We spent last Monday back in our 3rd favourite European city (after Nijmegen and London of course!) :-) With airfares SO cheap and perfect flight times for spending the whole day away, we couldn't resist going back to Berlin.
This time we spent a couple of hours being guided around the old Stasi prison - what a creepy, disturbing but yet somehow fascinating place! Our tour guide spent 2 1/2 years locked up there, but with his commentary all in German I couldn't really make out anything of what he was saying! Lucky some of the information boards were in English, and with Jeroen translating every now and then I got the picture. Originally set up as a Soviet internment camp at the end of WWII it was taken over in the 1950s by the Stasi and was used as its main remand prison up until 1990!
At times with up to 4,200 inmates crammed into the complex, living conditions were needless to say, horrendous. Food rations were totally insufficient, blankets were scarce (and in an unheated concrete building the winters bloody cold!), and prisoners were often tortured in the most bizarre ways. We saw various cells converted into "water cells" - with prisoners forced to stand for hours knee deep in almost boiling water; we saw lower than normal doorframes in which tall prisoners were forced to stand hunched over for hours on end; and we saw tiny bunker like cells with no windows.
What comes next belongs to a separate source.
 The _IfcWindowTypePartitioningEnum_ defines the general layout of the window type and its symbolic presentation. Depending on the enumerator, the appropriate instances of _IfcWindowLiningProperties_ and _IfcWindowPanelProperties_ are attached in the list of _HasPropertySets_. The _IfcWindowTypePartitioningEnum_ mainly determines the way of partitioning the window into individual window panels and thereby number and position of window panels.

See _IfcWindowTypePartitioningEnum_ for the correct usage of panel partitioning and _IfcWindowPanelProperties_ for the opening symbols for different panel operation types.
It is estimated that more than 3,000 detainees actually died in the prison.
And while wandering around we ran into a couple of Danish tourists, one of whom was wearing a sweater with the website : www.nijmegen.dk Turns out he was a member of a Danish team who participate every year in the Njmegen 4daagse !
As yet another reminder of Berlin's Soviet past, we visited the "Sowjetisches Ehrenmal" (Soviet War Memorial) at Treptower Park. It is a vast Soviet war memorial/war cemetary and was built to commemorate 5,000 of the 80,000 Soviet soldiers who died during the Battle of Berlin in April-May 1945. Before the decisive battle was over, Adolf Hitler and many of his followers had committed suicide.
In true Soviet style the entrance to the "park" is an imposing portal consisting of two giant stylised Soviet flags at half mast built of red granite. The central area is lined by 16 stone sarcophagi, one for each of the 16 Soviet Republics; but the focus of the memorial is the towering statue of a Soviet soldier with sword holding a child and standing imposingly over a broken swastika! The white marble sarcophagi are also all carved with reliefs depicting military scenes and quotes from Joseph Stalin, in Russian on one side and German on the other. The 5,00 soldiers of the former Red Army are buried under the sarcophagi.
Continuing the somewhat militaristic theme of the day, we also paid a quick visit to the Berlin Siegessaule. It too commemorates a famous war victory, this time the Prussian victory in the Danish-Prussian War. The monument is closed for renovation for the whole of 2010 so we couldn't clamber up the 285 steep steps to the lookout platform above.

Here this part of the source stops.